=== Material to process ===
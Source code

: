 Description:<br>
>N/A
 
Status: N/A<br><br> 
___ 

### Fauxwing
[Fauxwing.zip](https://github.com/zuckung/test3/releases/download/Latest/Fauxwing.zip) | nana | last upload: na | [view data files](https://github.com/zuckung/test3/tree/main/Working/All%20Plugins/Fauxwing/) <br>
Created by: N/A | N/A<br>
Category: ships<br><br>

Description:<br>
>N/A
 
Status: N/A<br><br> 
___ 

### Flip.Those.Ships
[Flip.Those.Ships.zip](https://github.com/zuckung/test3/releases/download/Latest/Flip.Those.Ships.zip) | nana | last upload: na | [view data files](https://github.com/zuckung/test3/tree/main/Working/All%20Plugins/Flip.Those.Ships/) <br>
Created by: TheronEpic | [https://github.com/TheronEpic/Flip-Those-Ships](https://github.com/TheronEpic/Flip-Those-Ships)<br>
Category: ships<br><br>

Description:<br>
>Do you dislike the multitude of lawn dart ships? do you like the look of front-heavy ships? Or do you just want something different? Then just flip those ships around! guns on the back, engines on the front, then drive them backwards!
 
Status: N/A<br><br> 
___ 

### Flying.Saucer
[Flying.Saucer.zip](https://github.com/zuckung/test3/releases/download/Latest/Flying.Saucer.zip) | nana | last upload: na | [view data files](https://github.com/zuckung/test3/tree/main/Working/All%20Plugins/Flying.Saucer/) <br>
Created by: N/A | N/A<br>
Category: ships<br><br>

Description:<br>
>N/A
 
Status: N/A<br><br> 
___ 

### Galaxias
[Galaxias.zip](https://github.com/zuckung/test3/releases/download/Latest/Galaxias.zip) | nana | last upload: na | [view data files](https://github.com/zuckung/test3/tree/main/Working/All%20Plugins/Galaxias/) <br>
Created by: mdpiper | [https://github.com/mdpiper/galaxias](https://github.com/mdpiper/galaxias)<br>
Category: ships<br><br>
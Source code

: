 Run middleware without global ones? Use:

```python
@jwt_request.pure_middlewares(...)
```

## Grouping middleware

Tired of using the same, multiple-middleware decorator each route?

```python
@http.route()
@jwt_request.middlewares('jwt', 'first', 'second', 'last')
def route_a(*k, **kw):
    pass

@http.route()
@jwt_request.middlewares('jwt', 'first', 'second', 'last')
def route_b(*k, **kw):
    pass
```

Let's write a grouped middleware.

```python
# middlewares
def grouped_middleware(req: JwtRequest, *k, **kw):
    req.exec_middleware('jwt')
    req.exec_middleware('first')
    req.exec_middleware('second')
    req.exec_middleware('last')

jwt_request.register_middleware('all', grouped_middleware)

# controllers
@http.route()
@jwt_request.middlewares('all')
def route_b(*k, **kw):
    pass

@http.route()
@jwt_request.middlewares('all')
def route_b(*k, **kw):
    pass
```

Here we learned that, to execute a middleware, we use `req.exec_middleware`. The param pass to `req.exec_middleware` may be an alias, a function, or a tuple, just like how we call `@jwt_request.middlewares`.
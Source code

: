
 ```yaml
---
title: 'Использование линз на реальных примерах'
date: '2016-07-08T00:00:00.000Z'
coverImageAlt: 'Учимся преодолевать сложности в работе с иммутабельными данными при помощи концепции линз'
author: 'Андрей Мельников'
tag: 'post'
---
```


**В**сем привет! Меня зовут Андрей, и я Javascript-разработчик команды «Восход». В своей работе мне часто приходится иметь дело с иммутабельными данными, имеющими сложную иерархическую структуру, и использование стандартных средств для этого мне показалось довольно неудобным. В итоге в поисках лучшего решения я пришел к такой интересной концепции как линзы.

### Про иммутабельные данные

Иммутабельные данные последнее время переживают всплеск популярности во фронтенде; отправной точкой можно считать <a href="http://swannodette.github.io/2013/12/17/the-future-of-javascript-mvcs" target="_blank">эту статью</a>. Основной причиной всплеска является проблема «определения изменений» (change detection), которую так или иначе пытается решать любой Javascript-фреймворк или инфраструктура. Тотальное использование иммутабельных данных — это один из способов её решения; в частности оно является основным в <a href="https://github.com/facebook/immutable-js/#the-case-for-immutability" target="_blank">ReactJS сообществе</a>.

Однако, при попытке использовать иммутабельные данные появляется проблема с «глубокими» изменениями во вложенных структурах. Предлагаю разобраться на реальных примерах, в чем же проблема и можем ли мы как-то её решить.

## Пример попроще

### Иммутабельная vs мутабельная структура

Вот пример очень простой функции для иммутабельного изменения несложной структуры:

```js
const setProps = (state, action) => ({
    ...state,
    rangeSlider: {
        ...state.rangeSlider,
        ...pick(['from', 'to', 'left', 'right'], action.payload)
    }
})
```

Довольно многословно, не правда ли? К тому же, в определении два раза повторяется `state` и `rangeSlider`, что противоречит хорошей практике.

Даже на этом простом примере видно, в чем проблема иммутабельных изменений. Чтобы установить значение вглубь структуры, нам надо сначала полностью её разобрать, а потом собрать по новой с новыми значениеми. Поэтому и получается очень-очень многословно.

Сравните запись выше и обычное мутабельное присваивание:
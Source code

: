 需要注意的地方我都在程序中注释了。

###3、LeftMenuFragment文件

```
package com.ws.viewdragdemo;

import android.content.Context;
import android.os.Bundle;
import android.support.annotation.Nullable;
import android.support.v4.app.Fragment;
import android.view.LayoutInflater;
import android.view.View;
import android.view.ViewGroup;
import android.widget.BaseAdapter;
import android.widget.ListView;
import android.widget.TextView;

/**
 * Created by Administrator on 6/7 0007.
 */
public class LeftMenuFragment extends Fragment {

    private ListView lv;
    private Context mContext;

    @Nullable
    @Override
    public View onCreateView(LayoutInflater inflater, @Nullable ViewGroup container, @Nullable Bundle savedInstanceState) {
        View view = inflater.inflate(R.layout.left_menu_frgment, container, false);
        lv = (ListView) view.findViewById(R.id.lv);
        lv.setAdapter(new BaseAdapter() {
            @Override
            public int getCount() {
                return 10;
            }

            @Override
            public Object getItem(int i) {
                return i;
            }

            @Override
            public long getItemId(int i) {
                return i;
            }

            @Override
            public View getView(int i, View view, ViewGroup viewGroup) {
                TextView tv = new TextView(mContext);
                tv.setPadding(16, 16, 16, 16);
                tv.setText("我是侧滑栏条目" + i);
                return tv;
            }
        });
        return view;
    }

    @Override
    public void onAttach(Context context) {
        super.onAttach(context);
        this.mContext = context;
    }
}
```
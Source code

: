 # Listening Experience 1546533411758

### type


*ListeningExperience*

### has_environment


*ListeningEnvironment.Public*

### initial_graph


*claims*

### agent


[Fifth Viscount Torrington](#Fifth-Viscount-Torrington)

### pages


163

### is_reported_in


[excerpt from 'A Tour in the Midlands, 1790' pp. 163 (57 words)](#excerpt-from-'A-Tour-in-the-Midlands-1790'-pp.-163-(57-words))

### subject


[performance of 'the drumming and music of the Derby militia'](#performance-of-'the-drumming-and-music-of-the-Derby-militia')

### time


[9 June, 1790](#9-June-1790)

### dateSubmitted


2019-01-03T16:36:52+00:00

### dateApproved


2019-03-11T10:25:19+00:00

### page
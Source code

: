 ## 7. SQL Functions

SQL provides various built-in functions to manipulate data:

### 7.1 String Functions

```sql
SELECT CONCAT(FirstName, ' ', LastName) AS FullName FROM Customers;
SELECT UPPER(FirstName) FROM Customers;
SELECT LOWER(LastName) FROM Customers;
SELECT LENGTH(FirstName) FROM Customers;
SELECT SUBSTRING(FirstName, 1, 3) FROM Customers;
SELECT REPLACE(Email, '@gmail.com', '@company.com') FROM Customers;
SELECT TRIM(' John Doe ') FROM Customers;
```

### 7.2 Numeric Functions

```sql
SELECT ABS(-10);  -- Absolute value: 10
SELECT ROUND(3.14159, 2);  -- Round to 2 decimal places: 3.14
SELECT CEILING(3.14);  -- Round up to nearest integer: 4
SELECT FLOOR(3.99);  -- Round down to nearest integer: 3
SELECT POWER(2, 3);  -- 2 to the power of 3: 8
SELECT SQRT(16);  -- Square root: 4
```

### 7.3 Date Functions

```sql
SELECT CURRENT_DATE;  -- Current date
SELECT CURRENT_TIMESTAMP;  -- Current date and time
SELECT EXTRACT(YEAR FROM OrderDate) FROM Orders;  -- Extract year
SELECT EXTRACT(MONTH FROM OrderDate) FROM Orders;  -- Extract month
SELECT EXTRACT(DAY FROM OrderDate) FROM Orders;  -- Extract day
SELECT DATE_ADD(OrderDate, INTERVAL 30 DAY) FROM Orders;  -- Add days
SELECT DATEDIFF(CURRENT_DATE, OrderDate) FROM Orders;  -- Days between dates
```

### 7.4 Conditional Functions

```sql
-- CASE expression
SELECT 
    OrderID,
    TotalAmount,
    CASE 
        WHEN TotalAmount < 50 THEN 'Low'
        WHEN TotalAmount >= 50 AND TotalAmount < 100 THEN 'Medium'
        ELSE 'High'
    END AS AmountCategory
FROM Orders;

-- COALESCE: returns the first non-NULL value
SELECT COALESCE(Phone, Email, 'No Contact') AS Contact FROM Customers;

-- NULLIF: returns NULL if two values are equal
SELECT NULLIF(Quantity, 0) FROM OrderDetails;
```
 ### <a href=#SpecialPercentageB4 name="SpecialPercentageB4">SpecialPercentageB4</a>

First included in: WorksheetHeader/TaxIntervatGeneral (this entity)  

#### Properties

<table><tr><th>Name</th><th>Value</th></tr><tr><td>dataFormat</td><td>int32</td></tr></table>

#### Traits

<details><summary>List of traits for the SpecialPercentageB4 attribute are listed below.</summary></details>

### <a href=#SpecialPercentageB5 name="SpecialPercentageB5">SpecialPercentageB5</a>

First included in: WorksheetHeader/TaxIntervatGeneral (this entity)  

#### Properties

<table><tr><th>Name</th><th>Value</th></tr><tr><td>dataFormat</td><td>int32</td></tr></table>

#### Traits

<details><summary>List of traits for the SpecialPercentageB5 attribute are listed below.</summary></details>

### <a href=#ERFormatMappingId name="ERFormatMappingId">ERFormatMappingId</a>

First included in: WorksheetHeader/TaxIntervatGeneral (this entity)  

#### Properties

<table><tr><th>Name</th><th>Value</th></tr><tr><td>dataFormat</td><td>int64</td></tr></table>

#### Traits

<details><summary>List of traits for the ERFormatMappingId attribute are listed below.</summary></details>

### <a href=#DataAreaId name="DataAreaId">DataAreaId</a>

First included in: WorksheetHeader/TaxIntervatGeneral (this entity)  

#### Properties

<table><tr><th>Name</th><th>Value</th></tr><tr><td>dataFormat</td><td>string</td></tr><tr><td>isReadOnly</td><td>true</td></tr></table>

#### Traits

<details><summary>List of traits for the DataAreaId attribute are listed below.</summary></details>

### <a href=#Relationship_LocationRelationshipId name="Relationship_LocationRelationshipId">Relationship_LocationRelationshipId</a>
===
**To do:** Please return exactly the lines from the first line of the material through the one with "### Flip.Those.Ships", and no lines after it.

**Solution to this problem:**
Source code

: Description:<br>
>N/A
 
Status: N/A<br><br> 
___ 

### Fauxwing
[Fauxwing.zip](https://github.com/zuckung/test3/releases/download/Latest/Fauxwing.zip) | nana | last upload: na | [view data files](https://github.com/zuckung/test3/tree/main/Working/All%20Plugins/Fauxwing/) <br>
Created by: N/A | N/A<br>
Category: ships<br><br>

Description:<br>
>N/A
 
Status: N/A<br><br> 
___ 

### Flip.Those.Ships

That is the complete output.